_WHAT YOU NEED TO DO_: Every record must be given again word for word; no picture belongs in the copy.

_EXTRACTED INFORMATION_:
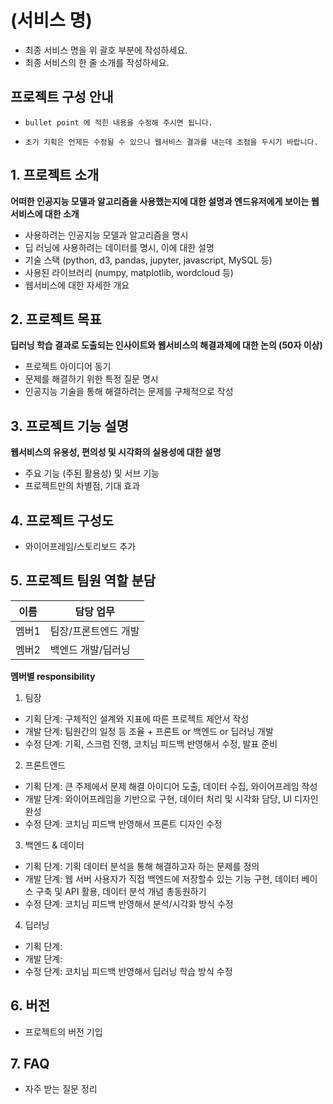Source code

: # (서비스 명)
- 최종 서비스 명을 위 괄호 부분에 작성하세요.
- 최종 서비스의 한 줄 소개를 작성하세요.


## 프로젝트 구성 안내

* `bullet point 에 적힌 내용을 수정해 주시면 됩니다.`

* `초기 기획은 언제든 수정될 수 있으니 웹서비스 결과를 내는데 초점을 두시기 바랍니다.`

## 1. 프로젝트 소개

**어떠한 인공지능 모델과 알고리즘을 사용했는지에 대한 설명과 엔드유저에게 보이는 웹서비스에 대한 소개**

  - 사용하려는 인공지능 모델과 알고리즘을 명시
  - 딥 러닝에 사용하려는 데이터를 명시, 이에 대한 설명
  - 기술 스택 (python, d3, pandas, jupyter, javascript, MySQL 등)
  - 사용된 라이브러리 (numpy, matplotlib, wordcloud 등)
  - 웹서비스에 대한 자세한 개요

## 2. 프로젝트 목표

**딥러닝 학습 결과로 도출되는 인사이트와 웹서비스의 해결과제에 대한 논의 (50자 이상)**
  - 프로젝트 아이디어 동기
  - 문제를 해결하기 위한 특정 질문 명시
  - 인공지능 기술을 통해 해결하려는 문제를 구체적으로 작성


## 3. 프로젝트 기능 설명

**웹서비스의 유용성, 편의성 및 시각화의 실용성에 대한 설명**
  - 주요 기능 (주된 활용성) 및 서브 기능
  - 프로젝트만의 차별점, 기대 효과

## 4. 프로젝트 구성도
  - 와이어프레임/스토리보드 추가

## 5. 프로젝트 팀원 역할 분담
| 이름 | 담당 업무 |
| ------ | ------ |
| 멤버1 | 팀장/프론트엔드 개발 |
| 멤버2 | 백엔드 개발/딥러닝 |

**멤버별 responsibility**

1. 팀장

- 기획 단계: 구체적인 설계와 지표에 따른 프로젝트 제안서 작성
- 개발 단계: 팀원간의 일정 등 조율 + 프론트 or 백엔드 or 딥러닝 개발
- 수정 단계: 기획, 스크럼 진행, 코치님 피드백 반영해서 수정, 발표 준비

2. 프론트엔드

- 기획 단계: 큰 주제에서 문제 해결 아이디어 도출, 데이터 수집, 와이어프레임 작성
- 개발 단계: 와이어프레임을 기반으로 구현, 데이터 처리 및 시각화 담당, UI 디자인 완성
- 수정 단계: 코치님 피드백 반영해서 프론트 디자인 수정

3. 백엔드 & 데이터

- 기획 단계: 기획 데이터 분석을 통해 해결하고자 하는 문제를 정의
- 개발 단계: 웹 서버 사용자가 직접 백엔드에 저장할수 있는 기능 구현, 데이터 베이스 구축 및 API 활용, 데이터 분석 개념 총동원하기
- 수정 단계: 코치님 피드백 반영해서 분석/시각화 방식 수정

4. 딥러닝

- 기획 단계: 
- 개발 단계: 
- 수정 단계: 코치님 피드백 반영해서 딥러닝 학습 방식 수정


## 6. 버전
  - 프로젝트의 버전 기입

## 7. FAQ
  - 자주 받는 질문 정리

_ANSWER TO THE EXERCISE_:
Source code

: # (서비스 명)
- 최종 서비스 명을 위 괄호 부분에 작성하세요.
- 최종 서비스의 한 줄 소개를 작성하세요.


## 프로젝트 구성 안내

* `bullet point 에 적힌 내용을 수정해 주시면 됩니다.`

* `초기 기획은 언제든 수정될 수 있으니 웹서비스 결과를 내는데 초점을 두시기 바랍니다.`

## 1. 프로젝트 소개

**어떠한 인공지능 모델과 알고리즘을 사용했는지에 대한 설명과 엔드유저에게 보이는 웹서비스에 대한 소개**

  - 사용하려는 인공지능 모델과 알고리즘을 명시
  - 딥 러닝에 사용하려는 데이터를 명시, 이에 대한 설명
  - 기술 스택 (python, d3, pandas, jupyter, javascript, MySQL 등)
  - 사용된 라이브러리 (numpy, matplotlib, wordcloud 등)
  - 웹서비스에 대한 자세한 개요

## 2. 프로젝트 목표

**딥러닝 학습 결과로 도출되는 인사이트와 웹서비스의 해결과제에 대한 논의 (50자 이상)**
  - 프로젝트 아이디어 동기
  - 문제를 해결하기 위한 특정 질문 명시
  - 인공지능 기술을 통해 해결하려는 문제를 구체적으로 작성


## 3. 프로젝트 기능 설명

**웹서비스의 유용성, 편의성 및 시각화의 실용성에 대한 설명**
  - 주요 기능 (주된 활용성) 및 서브 기능
  - 프로젝트만의 차별점, 기대 효과

## 4. 프로젝트 구성도
  - 와이어프레임/스토리보드 추가

## 5. 프로젝트 팀원 역할 분담
| 이름 | 담당 업무 |
| ------ | ------ |
| 멤버1 | 팀장/프론트엔드 개발 |
| 멤버2 | 백엔드 개발/딥러닝 |

**멤버별 responsibility**

1. 팀장

- 기획 단계: 구체적인 설계와 지표에 따른 프로젝트 제안서 작성
- 개발 단계: 팀원간의 일정 등 조율 + 프론트 or 백엔드 or 딥러닝 개발
- 수정 단계: 기획, 스크럼 진행, 코치님 피드백 반영해서 수정, 발표 준비

2. 프론트엔드

- 기획 단계: 큰 주제에서 문제 해결 아이디어 도출, 데이터 수집, 와이어프레임 작성
- 개발 단계: 와이어프레임을 기반으로 구현, 데이터 처리 및 시각화 담당, UI 디자인 완성
- 수정 단계: 코치님 피드백 반영해서 프론트 디자인 수정

3. 백엔드 & 데이터

- 기획 단계: 기획 데이터 분석을 통해 해결하고자 하는 문제를 정의
- 개발 단계: 웹 서버 사용자가 직접 백엔드에 저장할수 있는 기능 구현, 데이터 베이스 구축 및 API 활용, 데이터 분석 개념 총동원하기
- 수정 단계: 코치님 피드백 반영해서 분석/시각화 방식 수정

4. 딥러닝

- 기획 단계: 
- 개발 단계: 
- 수정 단계: 코치님 피드백 반영해서 딥러닝 학습 방식 수정


## 6. 버전
  - 프로젝트의 버전 기입

## 7. FAQ
  - 자주 받는 질문 정리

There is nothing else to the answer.